EXERCISE PROMPT –
Of the lines below, write out exactly those from the line with "Since this is" through the line with "The app is stored", both included, and skip the rest.

SUPPLIED DATA –

++++

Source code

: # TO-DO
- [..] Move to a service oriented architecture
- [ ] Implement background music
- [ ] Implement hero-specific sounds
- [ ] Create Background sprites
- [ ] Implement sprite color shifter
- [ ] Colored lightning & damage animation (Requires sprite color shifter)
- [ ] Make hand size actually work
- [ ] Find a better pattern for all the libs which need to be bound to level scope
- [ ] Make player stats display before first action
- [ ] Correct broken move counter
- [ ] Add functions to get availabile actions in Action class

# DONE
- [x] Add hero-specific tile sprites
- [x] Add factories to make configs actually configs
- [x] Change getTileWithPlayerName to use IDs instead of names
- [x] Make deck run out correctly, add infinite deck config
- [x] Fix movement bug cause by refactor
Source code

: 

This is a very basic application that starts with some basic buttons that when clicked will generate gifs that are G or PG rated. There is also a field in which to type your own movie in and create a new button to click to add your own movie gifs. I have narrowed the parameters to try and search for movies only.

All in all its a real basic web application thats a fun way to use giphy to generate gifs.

++++

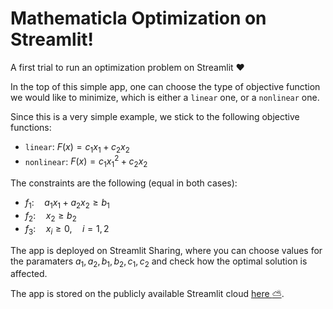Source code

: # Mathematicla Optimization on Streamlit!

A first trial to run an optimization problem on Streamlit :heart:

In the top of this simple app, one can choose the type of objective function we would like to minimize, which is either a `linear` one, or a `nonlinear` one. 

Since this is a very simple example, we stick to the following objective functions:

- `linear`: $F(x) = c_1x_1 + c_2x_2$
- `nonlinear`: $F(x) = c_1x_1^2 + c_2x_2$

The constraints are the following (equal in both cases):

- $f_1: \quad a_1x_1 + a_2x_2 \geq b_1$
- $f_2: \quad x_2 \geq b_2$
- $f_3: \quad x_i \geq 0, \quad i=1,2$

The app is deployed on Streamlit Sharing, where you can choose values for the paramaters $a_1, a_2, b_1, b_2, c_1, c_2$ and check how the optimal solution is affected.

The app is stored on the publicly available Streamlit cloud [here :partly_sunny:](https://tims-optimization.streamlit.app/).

++++

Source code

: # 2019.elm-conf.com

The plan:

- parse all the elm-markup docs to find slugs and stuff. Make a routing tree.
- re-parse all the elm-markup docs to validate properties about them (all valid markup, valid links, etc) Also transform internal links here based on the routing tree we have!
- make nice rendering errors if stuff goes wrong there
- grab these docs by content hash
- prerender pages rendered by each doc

++++

SOLUTION TO THIS PROBLEM –
Since this is a very simple example, we stick to the following objective functions:

- `linear`: $F(x) = c_1x_1 + c_2x_2$
- `nonlinear`: $F(x) = c_1x_1^2 + c_2x_2$

The constraints are the following (equal in both cases):

- $f_1: \quad a_1x_1 + a_2x_2 \geq b_1$
- $f_2: \quad x_2 \geq b_2$
- $f_3: \quad x_i \geq 0, \quad i=1,2$

The app is deployed on Streamlit Sharing, where you can choose values for the paramaters $a_1, a_2, b_1, b_2, c_1, c_2$ and check how the optimal solution is affected.

The app is stored on the publicly available Streamlit cloud [here :partly_sunny:](https://tims-optimization.streamlit.app/).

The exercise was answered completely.